South Florida is still slammed with foreclosures!
Today, Realtytrac announced that South Florida’s foreclosure debacle led the nation in the third quarter, with 58,624 homes in some stage of default.
The number of filings in Palm Beach, Broward and Miami-Dade counties rose 25% from the second quarter and 9% from the third quarter of last year.
South Florida counties had the seventh-highest foreclosure rate in the July-through-September period, with one in every 41 homes receiving a filing. Nationwide, one in every 139 homes is in the foreclosure process.
Lawyers and analysts expect mortgage defaults to increase once big lenders lift foreclosure freezes that began in the past month over concerns about paperwork errors.
The main causes of foreclosures are high unemployment, exotic loans made during the housing boom and falling property values that mean borrowers now owe more than their homes are worth.
Many homeowners who are “upside down” or “underwater” on their mortgages are choosing to abandon the properties because they have no hope of earning back their equity in the next few years.
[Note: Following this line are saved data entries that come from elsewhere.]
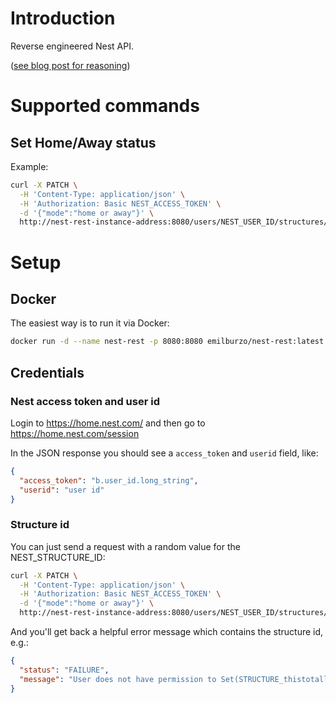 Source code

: # Introduction

Reverse engineered Nest API.

([see blog post for reasoning](https://blog.emilburzo.com/2020/12/reverse-engineering-nest-home-away-status-api/))

# Supported commands

## Set Home/Away status

Example:

```bash
curl -X PATCH \
  -H 'Content-Type: application/json' \
  -H 'Authorization: Basic NEST_ACCESS_TOKEN' \
  -d '{"mode":"home or away"}' \
  http://nest-rest-instance-address:8080/users/NEST_USER_ID/structures/NEST_STRUCTURE_ID
```

# Setup

## Docker

The easiest way is to run it via Docker:

```bash
docker run -d --name nest-rest -p 8080:8080 emilburzo/nest-rest:latest
```

## Credentials

### Nest access token and user id

Login to https://home.nest.com/ and then go to https://home.nest.com/session

In the JSON response you should see a `access_token` and `userid` field, like:

```json
{
  "access_token": "b.user_id.long_string",
  "userid": "user id"
}
```

### Structure id

You can just send a request with a random value for the NEST_STRUCTURE_ID:

```bash
curl -X PATCH \
  -H 'Content-Type: application/json' \
  -H 'Authorization: Basic NEST_ACCESS_TOKEN' \
  -d '{"mode":"home or away"}' \
  http://nest-rest-instance-address:8080/users/NEST_USER_ID/structures/thistotallydoesnotexist
```

And you'll get back a helpful error message which contains the structure id, e.g.:

```json
{
  "status": "FAILURE",
  "message": "User does not have permission to Set(STRUCTURE_thistotallydoesnotexist).  Allowed resources are Set(USER_XXXXXXXXXXXXXXXX, STRUCTURE_XXXXXXXXXXXXXXXX, DEVICE_XXXXXXXXXXXXXXXX)"
}
```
Mike Larson, a housing analyst with Weiss Research in Jupiter, states: “For homeowners who are upside down, relief is not going to come soon enough.”
RealtyTrac measures the nation’s 206 largest metro areas. It records three types of filings: default notices, scheduled foreclosure auctions and bank repossessions. Nearly a quarter of the filings in South Florida from July through September were scheduled auctions in Palm Beach County. Lawyers say the county is serious about moving cases through the court system and setting dates for the homes to be repossessed by lenders. RealtyTrac claimes that Palm Beach, Broward and Miami-Dade counties also led the nation in foreclosure activity during the first half of 2010, with 94,466 homes getting a notice.
Analysts think the foreclosure crisis is likely to continue until job growth improves.
Jerry Tepps, a foreclosure defense attorney in Plantation thinks that in order to address the avalanche of defaults, lenders must do a better job of approving loan modifications and short sales. An even better solution: Reduce loan balances, something banks have been reluctant to do, Tepps said. He states: “If the banks want to get this sorted out and get people back on track, they need to be much more aggressive in negotiating with homeowners.”
But the reality is, the federal government doesn’t want lenders reducing mortgage balances or approving loan modifications in massive numbers, said Anthony Sanders, a professor of real estate finance at George Mason University. He concludes: “If the banks granted all the loan modifications and principal (mortgage) write-downs that we would like, the banks would cease to exist. Sad but true.”